June 3rd, 2008
One speaker at this conference spoke of how the culture for a sustainable brand must begin with the company employees. He already offers many of the same benefits that I do: full medical benefits, encouraging personal development of employees, subsidizing education. But one of his comments really resonated. He said that in order to be successful, one must look at the issue of sustainability systemically. There are always tradeoffs, but one must accept those. Also, one must understand that there is a much larger picture involved with every action and decision that is made, and you have to appreciate the interconnectivity of everything.
I agree completely, and it is one reason that I have been concerned about publicizing any of our activities that are sustainable. However, the common theme of this conference is that it is better to act and at least try to effect incremental change than not to act at all. So when I return to the office I will begin having conversations with the Mont Blanc staff about all of the things that we are currently doing, as well as where I want to go to operate more sustainably and more transparently.
June 2nd, 2008
I am at the Sustainable Brands Conference, a fairly intimate gathering of about 300 people who are wholly dedicated to the proposition that sustainability is the wave of the future and how we must move forward to save the planet.

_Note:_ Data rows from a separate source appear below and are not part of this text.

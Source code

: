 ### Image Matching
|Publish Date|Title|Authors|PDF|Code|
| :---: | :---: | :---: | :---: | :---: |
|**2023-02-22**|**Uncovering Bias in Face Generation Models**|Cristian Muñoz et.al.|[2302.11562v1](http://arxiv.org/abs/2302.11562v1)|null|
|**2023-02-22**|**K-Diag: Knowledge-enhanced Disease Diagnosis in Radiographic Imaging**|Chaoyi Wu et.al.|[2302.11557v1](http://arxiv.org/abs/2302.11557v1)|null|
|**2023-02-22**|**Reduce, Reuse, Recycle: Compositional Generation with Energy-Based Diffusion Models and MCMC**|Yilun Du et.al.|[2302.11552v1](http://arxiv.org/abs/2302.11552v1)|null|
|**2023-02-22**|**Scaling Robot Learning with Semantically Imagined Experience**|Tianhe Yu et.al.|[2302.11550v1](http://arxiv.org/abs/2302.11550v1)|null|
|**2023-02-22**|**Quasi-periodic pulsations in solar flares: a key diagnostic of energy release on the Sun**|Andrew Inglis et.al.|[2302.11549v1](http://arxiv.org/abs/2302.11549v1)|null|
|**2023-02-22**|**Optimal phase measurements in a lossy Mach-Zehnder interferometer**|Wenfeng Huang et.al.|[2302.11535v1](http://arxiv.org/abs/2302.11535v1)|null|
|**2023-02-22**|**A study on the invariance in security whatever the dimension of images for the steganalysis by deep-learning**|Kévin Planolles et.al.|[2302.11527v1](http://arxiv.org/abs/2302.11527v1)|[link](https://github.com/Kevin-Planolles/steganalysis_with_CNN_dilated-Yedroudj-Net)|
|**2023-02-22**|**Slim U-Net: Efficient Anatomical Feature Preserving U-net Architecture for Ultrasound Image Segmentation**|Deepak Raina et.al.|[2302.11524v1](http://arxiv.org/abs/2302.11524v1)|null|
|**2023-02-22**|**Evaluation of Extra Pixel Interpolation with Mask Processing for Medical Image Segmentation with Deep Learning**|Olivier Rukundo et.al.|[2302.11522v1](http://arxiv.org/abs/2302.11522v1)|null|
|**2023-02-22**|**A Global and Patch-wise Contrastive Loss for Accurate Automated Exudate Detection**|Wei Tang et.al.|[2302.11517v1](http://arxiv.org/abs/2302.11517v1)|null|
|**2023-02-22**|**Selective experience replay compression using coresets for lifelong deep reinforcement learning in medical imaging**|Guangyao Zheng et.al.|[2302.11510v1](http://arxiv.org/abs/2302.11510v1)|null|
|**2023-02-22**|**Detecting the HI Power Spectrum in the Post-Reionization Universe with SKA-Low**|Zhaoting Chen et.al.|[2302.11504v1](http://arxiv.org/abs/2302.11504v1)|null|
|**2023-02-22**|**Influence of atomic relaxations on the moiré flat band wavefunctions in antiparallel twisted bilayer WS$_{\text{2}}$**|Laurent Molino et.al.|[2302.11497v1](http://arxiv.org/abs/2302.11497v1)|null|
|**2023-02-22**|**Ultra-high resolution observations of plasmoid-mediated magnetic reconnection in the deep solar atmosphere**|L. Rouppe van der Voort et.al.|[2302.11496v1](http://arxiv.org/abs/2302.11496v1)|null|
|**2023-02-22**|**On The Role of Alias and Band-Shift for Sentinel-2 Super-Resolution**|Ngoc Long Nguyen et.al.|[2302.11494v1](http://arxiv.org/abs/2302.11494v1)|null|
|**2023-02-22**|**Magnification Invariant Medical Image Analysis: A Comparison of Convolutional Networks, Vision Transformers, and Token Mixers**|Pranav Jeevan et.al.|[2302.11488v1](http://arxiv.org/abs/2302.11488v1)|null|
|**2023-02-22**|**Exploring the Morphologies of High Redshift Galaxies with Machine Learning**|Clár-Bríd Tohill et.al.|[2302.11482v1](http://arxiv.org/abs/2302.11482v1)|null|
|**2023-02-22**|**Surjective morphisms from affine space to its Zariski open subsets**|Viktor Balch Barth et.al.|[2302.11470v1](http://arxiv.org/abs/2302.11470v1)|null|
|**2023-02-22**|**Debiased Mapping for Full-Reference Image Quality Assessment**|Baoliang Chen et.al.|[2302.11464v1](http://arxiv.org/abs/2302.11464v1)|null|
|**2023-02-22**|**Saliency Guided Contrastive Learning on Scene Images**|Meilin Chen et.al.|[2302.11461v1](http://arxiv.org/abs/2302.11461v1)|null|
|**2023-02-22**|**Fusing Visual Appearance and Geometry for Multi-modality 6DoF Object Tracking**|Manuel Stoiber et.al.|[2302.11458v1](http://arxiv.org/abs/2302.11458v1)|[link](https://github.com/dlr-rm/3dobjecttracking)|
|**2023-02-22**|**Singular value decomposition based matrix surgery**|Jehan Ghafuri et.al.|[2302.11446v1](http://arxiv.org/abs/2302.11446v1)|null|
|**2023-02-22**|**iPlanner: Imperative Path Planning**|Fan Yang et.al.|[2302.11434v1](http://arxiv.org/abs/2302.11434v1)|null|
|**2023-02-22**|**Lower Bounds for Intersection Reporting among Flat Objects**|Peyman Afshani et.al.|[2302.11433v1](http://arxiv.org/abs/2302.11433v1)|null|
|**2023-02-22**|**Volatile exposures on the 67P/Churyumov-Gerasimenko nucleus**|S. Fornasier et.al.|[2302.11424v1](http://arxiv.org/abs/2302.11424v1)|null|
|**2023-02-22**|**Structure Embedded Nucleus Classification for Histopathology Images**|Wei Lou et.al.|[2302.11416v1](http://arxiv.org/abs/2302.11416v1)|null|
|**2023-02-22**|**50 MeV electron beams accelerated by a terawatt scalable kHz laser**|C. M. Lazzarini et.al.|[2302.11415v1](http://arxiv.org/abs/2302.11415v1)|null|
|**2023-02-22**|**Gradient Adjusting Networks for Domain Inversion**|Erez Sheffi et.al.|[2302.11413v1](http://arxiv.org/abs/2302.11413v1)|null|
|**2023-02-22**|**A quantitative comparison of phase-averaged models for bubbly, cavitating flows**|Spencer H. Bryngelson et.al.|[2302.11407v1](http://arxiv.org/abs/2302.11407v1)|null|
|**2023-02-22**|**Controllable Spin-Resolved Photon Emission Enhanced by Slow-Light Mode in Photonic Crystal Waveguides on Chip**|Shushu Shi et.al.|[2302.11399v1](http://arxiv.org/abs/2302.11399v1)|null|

There are varying reasons for everyone’s belief, from practical (if we don’t do anything we won’t have anywhere to live), to economic (it is good business and me and/or my company can benefit from the green trends) to moral (it’s the right thing to do). Talk of carbon offsets, life-cycle assessments, eco-innovation, responsibility and innovation abound.
I am interested in ideas around innovation. For example, people are talking about game changing ideas. I was impressed with one speaker who talked about how his company, a leading marketer of green and environmentally friendly household cleaning supplies, needed to reassess what they sold. It takes guts, he said, to look at your best-selling product and then plan on eliminating it from your line in five years because, fundamentally, it is not the right thing to sell for the world.
His approach is not to focus on what his products do well, but rather to look at where they fall short. I like that idea. It isn’t easy to acknowledge both your own and your products’ shortcomings, but it is something everyone should do. We at Mont Blanc Gourmet can do that. I know that we can do a better job of packaging our products. We just need to figure out what that packaging will be.